Wednesday, April 14, 2021

Eight Justices Are Enough: A Proposal To Improve The United States Supreme Court - Eric Segall

Expanding the Supreme Court is on the docket.  Tomorrow House Judiciary Chair Jerrold Nadler and Senator Ed Markey will simultaneously introduce a bill to expand the court from nine to thirteen.  President Joe Biden has appointed a blue ribbon bi-partisan mainly academic panel to look at the question and report in 180 days.  Skepticism abounds. Court-packing - a specious charge in this moment, as in most - is sure to become the MSM mot of the day.  But Eric Segall, a Georgia State law professor, argued three years ago for a balanced Supreme Court.  He still does.  The recipe for gridlock? common ground?  is intriguing.  - GWC

Eight Justices Are Enough: A Proposal To Improve The United States Supreme Court
By Eric Segall

Abstract

Over the last twenty-five years, some of the most significant Supreme Court decisions involving issues of national significance like abortion, affirmative action, and voting rights were five-to-four decisions. In February 2016, the death of Justice Antonin Scalia turned the nine-Justice court into an eight-Justice court, comprised of four liberal and four conservative Justices, for the first time in our nation's history. This article proposes that an evenly divided court consisting of eight Justices is the ideal Supreme Court composition. Although the other two branches of government have evolved over the years, the Supreme Court has undergone virtually no significant changes. Thus, Congress should pass or amend a statute permanently implementing a Supreme Court comprised of an even number of Republicans and Democrats.

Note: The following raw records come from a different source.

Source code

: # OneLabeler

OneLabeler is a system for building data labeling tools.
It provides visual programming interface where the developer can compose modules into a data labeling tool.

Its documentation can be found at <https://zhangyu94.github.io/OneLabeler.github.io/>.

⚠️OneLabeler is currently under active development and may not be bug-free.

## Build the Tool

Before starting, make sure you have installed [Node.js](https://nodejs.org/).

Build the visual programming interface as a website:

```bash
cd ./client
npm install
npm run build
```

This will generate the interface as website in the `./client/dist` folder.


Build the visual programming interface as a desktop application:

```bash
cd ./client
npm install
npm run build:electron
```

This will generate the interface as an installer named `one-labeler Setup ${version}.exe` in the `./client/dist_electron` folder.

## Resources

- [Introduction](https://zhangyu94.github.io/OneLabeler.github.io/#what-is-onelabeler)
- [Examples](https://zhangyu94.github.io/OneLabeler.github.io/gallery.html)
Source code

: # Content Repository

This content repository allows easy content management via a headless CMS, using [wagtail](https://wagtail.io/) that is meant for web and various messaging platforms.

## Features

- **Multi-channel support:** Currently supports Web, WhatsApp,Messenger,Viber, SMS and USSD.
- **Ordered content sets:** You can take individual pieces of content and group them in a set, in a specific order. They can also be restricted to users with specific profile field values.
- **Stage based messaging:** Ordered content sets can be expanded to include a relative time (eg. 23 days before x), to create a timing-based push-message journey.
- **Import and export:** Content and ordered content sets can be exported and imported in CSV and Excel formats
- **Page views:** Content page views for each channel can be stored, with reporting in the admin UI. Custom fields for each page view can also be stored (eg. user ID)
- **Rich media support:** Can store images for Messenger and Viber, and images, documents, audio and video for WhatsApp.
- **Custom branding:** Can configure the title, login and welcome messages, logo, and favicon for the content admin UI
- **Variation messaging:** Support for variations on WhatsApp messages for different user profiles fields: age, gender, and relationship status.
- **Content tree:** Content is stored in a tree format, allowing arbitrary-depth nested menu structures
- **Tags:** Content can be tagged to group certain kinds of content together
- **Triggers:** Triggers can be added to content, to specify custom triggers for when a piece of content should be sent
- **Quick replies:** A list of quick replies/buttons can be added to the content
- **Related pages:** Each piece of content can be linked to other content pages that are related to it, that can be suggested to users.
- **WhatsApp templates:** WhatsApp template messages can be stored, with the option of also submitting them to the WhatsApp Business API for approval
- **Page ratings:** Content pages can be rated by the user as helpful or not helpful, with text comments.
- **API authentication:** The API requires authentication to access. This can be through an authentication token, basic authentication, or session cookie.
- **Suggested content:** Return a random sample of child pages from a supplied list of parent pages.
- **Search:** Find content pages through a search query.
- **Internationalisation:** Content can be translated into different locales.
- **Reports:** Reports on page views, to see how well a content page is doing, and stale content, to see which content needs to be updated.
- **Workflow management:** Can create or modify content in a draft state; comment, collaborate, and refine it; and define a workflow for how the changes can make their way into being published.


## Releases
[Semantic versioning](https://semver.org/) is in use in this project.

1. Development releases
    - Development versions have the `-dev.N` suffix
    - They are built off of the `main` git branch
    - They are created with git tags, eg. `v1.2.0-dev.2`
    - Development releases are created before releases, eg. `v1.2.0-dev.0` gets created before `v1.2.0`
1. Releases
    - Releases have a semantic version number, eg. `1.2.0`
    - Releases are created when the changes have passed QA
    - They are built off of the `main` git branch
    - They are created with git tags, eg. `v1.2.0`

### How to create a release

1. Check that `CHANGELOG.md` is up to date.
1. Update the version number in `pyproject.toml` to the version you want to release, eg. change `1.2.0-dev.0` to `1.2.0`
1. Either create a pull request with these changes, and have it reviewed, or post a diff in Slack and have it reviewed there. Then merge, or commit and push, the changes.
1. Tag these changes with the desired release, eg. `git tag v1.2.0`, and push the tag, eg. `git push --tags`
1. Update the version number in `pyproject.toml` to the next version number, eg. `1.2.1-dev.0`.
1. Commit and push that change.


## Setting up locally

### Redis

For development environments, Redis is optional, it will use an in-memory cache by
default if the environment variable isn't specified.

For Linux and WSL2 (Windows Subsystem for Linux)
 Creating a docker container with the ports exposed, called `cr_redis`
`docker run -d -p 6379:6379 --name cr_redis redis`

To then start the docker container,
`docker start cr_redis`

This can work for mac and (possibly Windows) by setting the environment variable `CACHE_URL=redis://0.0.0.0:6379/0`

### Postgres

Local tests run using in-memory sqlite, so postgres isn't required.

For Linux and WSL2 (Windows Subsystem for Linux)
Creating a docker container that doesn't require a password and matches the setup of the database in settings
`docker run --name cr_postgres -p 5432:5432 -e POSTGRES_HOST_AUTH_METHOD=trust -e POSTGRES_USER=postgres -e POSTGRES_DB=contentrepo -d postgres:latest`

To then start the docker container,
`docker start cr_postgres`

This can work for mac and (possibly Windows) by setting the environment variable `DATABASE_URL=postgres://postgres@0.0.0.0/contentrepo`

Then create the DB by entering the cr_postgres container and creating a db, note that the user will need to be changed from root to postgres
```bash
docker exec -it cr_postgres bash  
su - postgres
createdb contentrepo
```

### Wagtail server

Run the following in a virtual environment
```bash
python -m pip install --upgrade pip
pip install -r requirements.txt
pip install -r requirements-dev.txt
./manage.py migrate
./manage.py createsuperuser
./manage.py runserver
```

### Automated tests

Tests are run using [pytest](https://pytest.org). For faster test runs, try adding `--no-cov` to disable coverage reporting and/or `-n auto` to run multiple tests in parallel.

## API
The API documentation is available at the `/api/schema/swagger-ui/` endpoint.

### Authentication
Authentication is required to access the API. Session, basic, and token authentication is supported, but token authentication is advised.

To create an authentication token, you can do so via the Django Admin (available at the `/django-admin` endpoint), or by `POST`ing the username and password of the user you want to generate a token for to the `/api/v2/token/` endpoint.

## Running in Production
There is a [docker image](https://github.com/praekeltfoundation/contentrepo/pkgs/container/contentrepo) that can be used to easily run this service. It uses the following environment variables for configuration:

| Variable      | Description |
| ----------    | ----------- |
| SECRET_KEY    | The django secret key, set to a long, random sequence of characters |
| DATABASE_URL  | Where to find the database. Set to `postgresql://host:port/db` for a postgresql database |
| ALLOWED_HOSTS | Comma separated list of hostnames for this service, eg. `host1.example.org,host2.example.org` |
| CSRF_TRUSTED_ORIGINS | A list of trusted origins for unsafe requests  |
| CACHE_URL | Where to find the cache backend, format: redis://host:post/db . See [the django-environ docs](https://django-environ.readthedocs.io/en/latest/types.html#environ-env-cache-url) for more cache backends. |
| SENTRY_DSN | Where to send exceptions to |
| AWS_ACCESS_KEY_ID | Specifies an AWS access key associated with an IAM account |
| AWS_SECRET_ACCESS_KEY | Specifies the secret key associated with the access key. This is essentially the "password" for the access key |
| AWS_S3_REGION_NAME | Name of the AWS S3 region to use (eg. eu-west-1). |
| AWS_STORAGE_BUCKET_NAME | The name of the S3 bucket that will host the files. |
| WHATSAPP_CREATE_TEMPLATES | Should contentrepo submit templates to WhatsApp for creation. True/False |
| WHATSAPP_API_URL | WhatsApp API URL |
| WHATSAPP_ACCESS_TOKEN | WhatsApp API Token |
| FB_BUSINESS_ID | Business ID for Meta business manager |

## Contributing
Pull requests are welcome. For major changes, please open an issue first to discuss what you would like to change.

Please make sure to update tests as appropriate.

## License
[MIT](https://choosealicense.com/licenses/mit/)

To reach a decision and avoid deadlock on such a Court, at least one Justice would need to cross ideological lines, resulting in more positively received decisions, especially in politically charged cases. This article concludes that an evenly balanced Court would uphold the supremacy and uniformity of federal law, be more favorably viewed as a Court of law rather than a politicized institution, and would enable well-thought-out and rational procedure--rather than death, serious illness, or politically timed retirements--to drive the judicial confirmation process.